### Collected data

§ §

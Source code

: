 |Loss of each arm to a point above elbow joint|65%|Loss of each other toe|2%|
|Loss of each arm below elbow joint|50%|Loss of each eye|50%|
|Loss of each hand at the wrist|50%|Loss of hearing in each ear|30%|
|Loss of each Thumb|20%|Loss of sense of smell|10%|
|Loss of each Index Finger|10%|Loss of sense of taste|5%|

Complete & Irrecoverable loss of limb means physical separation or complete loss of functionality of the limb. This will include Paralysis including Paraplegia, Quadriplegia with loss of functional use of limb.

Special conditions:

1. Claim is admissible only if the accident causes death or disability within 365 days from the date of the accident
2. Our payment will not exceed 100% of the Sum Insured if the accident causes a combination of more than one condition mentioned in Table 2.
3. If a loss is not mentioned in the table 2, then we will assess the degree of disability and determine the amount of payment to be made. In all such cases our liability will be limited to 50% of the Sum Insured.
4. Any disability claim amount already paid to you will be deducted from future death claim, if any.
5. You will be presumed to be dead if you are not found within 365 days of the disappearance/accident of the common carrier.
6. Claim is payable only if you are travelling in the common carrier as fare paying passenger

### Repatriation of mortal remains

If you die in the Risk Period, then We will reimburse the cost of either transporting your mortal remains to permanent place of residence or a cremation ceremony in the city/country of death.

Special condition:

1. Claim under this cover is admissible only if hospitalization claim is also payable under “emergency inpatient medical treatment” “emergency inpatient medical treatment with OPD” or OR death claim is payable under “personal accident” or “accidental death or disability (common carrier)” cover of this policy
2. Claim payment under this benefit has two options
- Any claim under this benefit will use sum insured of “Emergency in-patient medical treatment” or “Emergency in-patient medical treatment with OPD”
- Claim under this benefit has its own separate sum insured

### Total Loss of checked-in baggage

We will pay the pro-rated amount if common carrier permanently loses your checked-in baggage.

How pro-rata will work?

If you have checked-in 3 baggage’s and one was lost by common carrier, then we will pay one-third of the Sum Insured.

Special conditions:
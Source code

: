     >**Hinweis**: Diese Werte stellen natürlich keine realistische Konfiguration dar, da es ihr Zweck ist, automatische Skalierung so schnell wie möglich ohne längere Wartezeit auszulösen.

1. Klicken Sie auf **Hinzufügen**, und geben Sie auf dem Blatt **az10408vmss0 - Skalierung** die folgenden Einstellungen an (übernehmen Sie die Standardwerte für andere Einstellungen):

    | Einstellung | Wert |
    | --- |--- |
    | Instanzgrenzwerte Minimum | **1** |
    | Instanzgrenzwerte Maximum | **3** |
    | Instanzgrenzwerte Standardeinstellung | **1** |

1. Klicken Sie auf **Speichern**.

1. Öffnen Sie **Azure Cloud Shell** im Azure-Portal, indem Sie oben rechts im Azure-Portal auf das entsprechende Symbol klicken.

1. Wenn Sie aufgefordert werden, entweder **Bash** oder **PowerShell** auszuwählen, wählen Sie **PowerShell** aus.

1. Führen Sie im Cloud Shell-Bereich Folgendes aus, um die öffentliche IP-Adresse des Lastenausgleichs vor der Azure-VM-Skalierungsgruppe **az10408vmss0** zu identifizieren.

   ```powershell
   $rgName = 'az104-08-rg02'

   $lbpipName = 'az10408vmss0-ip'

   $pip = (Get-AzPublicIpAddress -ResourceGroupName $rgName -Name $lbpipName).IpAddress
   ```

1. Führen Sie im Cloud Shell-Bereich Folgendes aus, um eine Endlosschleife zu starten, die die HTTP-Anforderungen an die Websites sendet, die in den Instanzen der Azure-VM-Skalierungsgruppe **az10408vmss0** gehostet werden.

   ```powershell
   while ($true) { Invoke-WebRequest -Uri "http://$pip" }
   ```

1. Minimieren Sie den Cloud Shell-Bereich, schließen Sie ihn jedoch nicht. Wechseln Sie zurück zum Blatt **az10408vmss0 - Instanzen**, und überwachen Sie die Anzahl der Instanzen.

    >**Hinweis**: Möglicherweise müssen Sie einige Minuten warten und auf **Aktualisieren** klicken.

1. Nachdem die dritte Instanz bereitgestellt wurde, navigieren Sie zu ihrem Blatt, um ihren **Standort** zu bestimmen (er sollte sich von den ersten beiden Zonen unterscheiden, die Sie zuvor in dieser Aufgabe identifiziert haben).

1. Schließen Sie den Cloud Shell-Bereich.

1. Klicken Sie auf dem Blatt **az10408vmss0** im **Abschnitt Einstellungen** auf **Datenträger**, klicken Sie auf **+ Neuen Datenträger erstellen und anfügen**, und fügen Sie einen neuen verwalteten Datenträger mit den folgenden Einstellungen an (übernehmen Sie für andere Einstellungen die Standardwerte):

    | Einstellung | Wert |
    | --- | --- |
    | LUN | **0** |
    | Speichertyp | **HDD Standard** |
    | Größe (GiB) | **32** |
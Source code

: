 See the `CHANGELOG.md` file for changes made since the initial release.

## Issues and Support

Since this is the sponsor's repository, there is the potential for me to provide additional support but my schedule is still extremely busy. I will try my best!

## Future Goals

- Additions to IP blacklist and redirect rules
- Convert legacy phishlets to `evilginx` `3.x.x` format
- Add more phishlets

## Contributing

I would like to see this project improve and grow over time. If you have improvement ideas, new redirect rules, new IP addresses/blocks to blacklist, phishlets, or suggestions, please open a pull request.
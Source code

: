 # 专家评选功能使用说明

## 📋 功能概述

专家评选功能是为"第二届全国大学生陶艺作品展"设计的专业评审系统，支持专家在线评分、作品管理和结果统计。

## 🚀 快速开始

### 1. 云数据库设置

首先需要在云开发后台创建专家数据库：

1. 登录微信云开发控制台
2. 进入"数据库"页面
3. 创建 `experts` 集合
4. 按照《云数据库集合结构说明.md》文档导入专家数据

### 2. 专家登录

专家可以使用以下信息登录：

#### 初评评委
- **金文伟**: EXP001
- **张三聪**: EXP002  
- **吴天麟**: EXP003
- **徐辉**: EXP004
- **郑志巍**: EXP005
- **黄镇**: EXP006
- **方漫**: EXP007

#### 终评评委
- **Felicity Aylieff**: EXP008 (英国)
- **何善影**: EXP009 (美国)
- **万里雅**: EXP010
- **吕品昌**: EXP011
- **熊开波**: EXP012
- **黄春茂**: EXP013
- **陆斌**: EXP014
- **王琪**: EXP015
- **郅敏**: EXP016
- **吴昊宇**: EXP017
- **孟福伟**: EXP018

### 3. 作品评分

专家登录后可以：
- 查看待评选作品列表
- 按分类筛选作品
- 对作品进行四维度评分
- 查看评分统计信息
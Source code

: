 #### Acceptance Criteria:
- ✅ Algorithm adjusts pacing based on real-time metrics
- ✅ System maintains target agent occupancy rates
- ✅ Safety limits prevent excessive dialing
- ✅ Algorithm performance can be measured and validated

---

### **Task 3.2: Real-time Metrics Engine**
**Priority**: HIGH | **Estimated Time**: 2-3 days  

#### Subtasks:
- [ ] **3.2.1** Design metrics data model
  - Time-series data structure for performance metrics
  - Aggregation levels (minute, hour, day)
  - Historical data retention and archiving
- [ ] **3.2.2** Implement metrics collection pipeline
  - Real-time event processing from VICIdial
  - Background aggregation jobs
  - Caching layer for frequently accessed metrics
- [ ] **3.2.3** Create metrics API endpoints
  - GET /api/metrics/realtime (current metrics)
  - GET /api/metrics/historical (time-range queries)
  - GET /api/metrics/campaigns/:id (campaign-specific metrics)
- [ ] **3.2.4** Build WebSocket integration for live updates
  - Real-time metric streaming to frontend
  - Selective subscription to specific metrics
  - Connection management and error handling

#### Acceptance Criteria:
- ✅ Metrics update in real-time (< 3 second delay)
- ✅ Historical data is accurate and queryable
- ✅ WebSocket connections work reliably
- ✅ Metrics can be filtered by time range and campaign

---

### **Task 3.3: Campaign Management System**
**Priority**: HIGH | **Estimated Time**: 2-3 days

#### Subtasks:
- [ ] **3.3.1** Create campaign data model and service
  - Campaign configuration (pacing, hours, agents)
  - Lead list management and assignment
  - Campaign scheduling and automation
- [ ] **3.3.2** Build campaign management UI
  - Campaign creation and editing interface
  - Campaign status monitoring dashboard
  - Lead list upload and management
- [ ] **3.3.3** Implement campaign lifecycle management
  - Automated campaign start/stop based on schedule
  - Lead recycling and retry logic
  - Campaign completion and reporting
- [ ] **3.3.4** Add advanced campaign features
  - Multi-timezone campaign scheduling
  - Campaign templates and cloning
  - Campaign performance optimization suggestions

§ §

### What the task asks
Pull each line containing the word "mentioned" out of the data above.

### Output for this exercise
2. Our payment will not exceed 100% of the Sum Insured if the accident causes a combination of more than one condition mentioned in Table 2.
3. If a loss is not mentioned in the table 2, then we will assess the degree of disability and determine the amount of payment to be made. In all such cases our liability will be limited to 50% of the Sum Insured.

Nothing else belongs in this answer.